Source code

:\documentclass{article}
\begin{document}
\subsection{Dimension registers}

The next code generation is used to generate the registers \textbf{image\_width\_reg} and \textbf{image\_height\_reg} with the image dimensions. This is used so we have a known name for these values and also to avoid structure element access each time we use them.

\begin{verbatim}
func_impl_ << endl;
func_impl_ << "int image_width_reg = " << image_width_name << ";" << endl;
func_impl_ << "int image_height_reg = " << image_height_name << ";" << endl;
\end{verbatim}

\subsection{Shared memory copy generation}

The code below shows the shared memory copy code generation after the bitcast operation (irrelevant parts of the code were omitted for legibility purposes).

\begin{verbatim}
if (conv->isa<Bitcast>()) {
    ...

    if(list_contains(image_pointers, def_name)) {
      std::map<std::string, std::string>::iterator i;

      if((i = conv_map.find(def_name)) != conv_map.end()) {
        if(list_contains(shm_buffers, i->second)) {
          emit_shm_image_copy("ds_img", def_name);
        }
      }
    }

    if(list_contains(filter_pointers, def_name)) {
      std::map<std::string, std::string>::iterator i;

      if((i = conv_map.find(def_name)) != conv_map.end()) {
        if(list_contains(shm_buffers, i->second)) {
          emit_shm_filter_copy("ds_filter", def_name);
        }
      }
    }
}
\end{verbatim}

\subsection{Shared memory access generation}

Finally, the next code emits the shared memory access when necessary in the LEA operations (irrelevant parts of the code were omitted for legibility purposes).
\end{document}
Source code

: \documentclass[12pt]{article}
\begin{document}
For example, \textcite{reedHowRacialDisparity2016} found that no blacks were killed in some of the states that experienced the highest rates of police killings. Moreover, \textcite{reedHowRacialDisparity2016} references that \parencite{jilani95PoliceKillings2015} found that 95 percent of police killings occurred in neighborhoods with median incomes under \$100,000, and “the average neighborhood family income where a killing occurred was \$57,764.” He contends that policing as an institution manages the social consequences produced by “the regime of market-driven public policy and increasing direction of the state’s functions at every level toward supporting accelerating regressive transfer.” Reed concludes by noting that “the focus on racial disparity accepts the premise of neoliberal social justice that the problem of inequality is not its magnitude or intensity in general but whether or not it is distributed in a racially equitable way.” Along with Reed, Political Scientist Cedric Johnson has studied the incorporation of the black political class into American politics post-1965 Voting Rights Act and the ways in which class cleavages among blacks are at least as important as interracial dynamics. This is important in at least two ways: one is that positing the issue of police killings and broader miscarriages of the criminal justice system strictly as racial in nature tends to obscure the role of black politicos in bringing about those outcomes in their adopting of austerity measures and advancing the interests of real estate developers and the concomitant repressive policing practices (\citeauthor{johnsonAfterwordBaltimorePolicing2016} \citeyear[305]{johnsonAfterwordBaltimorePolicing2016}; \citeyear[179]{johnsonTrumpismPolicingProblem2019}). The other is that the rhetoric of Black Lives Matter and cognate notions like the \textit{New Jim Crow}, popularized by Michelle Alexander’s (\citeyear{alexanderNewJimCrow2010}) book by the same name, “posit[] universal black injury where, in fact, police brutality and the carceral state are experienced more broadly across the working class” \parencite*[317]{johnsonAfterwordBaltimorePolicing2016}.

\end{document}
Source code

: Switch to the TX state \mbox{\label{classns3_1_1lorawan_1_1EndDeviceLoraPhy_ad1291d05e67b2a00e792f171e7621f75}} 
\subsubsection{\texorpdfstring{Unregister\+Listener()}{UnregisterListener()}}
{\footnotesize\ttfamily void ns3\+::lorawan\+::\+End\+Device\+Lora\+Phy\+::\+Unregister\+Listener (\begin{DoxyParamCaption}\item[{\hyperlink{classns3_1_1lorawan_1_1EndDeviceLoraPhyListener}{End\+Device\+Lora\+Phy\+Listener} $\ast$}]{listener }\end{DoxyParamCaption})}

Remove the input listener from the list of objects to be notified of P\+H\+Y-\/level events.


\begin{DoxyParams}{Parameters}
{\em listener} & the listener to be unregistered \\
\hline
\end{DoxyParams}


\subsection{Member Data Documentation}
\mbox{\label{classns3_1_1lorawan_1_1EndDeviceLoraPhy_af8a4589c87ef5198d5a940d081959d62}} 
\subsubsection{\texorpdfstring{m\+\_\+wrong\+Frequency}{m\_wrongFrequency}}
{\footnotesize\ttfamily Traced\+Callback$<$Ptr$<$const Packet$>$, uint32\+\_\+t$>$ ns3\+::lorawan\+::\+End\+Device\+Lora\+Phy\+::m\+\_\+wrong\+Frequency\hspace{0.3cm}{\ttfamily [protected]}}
+++
__Task prompt__: The full set of entries above should be given again exactly.

__Answer to this task__:
Source code

:\documentclass{article}
\begin{document}
\subsection{Dimension registers}

The next code generation is used to generate the registers \textbf{image\_width\_reg} and \textbf{image\_height\_reg} with the image dimensions. This is used so we have a known name for these values and also to avoid structure element access each time we use them.

\begin{verbatim}
func_impl_ << endl;
func_impl_ << "int image_width_reg = " << image_width_name << ";" << endl;
func_impl_ << "int image_height_reg = " << image_height_name << ";" << endl;
\end{verbatim}

\subsection{Shared memory copy generation}

The code below shows the shared memory copy code generation after the bitcast operation (irrelevant parts of the code were omitted for legibility purposes).

\begin{verbatim}
if (conv->isa<Bitcast>()) {
    ...

    if(list_contains(image_pointers, def_name)) {
      std::map<std::string, std::string>::iterator i;

      if((i = conv_map.find(def_name)) != conv_map.end()) {
        if(list_contains(shm_buffers, i->second)) {
          emit_shm_image_copy("ds_img", def_name);
        }
      }
    }

    if(list_contains(filter_pointers, def_name)) {
      std::map<std::string, std::string>::iterator i;

      if((i = conv_map.find(def_name)) != conv_map.end()) {
        if(list_contains(shm_buffers, i->second)) {
          emit_shm_filter_copy("ds_filter", def_name);
        }
      }
    }
}
\end{verbatim}

\subsection{Shared memory access generation}

Finally, the next code emits the shared memory access when necessary in the LEA operations (irrelevant parts of the code were omitted for legibility purposes).
\end{document}
Source code

: \documentclass[12pt]{article}
\begin{document}
For example, \textcite{reedHowRacialDisparity2016} found that no blacks were killed in some of the states that experienced the highest rates of police killings. Moreover, \textcite{reedHowRacialDisparity2016} references that \parencite{jilani95PoliceKillings2015} found that 95 percent of police killings occurred in neighborhoods with median incomes under \$100,000, and “the average neighborhood family income where a killing occurred was \$57,764.” He contends that policing as an institution manages the social consequences produced by “the regime of market-driven public policy and increasing direction of the state’s functions at every level toward supporting accelerating regressive transfer.” Reed concludes by noting that “the focus on racial disparity accepts the premise of neoliberal social justice that the problem of inequality is not its magnitude or intensity in general but whether or not it is distributed in a racially equitable way.” Along with Reed, Political Scientist Cedric Johnson has studied the incorporation of the black political class into American politics post-1965 Voting Rights Act and the ways in which class cleavages among blacks are at least as important as interracial dynamics. This is important in at least two ways: one is that positing the issue of police killings and broader miscarriages of the criminal justice system strictly as racial in nature tends to obscure the role of black politicos in bringing about those outcomes in their adopting of austerity measures and advancing the interests of real estate developers and the concomitant repressive policing practices (\citeauthor{johnsonAfterwordBaltimorePolicing2016} \citeyear[305]{johnsonAfterwordBaltimorePolicing2016}; \citeyear[179]{johnsonTrumpismPolicingProblem2019}). The other is that the rhetoric of Black Lives Matter and cognate notions like the \textit{New Jim Crow}, popularized by Michelle Alexander’s (\citeyear{alexanderNewJimCrow2010}) book by the same name, “posit[] universal black injury where, in fact, police brutality and the carceral state are experienced more broadly across the working class” \parencite*[317]{johnsonAfterwordBaltimorePolicing2016}.

\end{document}
Source code

: Switch to the TX state \mbox{\label{classns3_1_1lorawan_1_1EndDeviceLoraPhy_ad1291d05e67b2a00e792f171e7621f75}} 
\subsubsection{\texorpdfstring{Unregister\+Listener()}{UnregisterListener()}}
{\footnotesize\ttfamily void ns3\+::lorawan\+::\+End\+Device\+Lora\+Phy\+::\+Unregister\+Listener (\begin{DoxyParamCaption}\item[{\hyperlink{classns3_1_1lorawan_1_1EndDeviceLoraPhyListener}{End\+Device\+Lora\+Phy\+Listener} $\ast$}]{listener }\end{DoxyParamCaption})}

Remove the input listener from the list of objects to be notified of P\+H\+Y-\/level events.


\begin{DoxyParams}{Parameters}
{\em listener} & the listener to be unregistered \\
\hline
\end{DoxyParams}


\subsection{Member Data Documentation}
\mbox{\label{classns3_1_1lorawan_1_1EndDeviceLoraPhy_af8a4589c87ef5198d5a940d081959d62}} 
\subsubsection{\texorpdfstring{m\+\_\+wrong\+Frequency}{m\_wrongFrequency}}
{\footnotesize\ttfamily Traced\+Callback$<$Ptr$<$const Packet$>$, uint32\+\_\+t$>$ ns3\+::lorawan\+::\+End\+Device\+Lora\+Phy\+::m\+\_\+wrong\+Frequency\hspace{0.3cm}{\ttfamily [protected]}}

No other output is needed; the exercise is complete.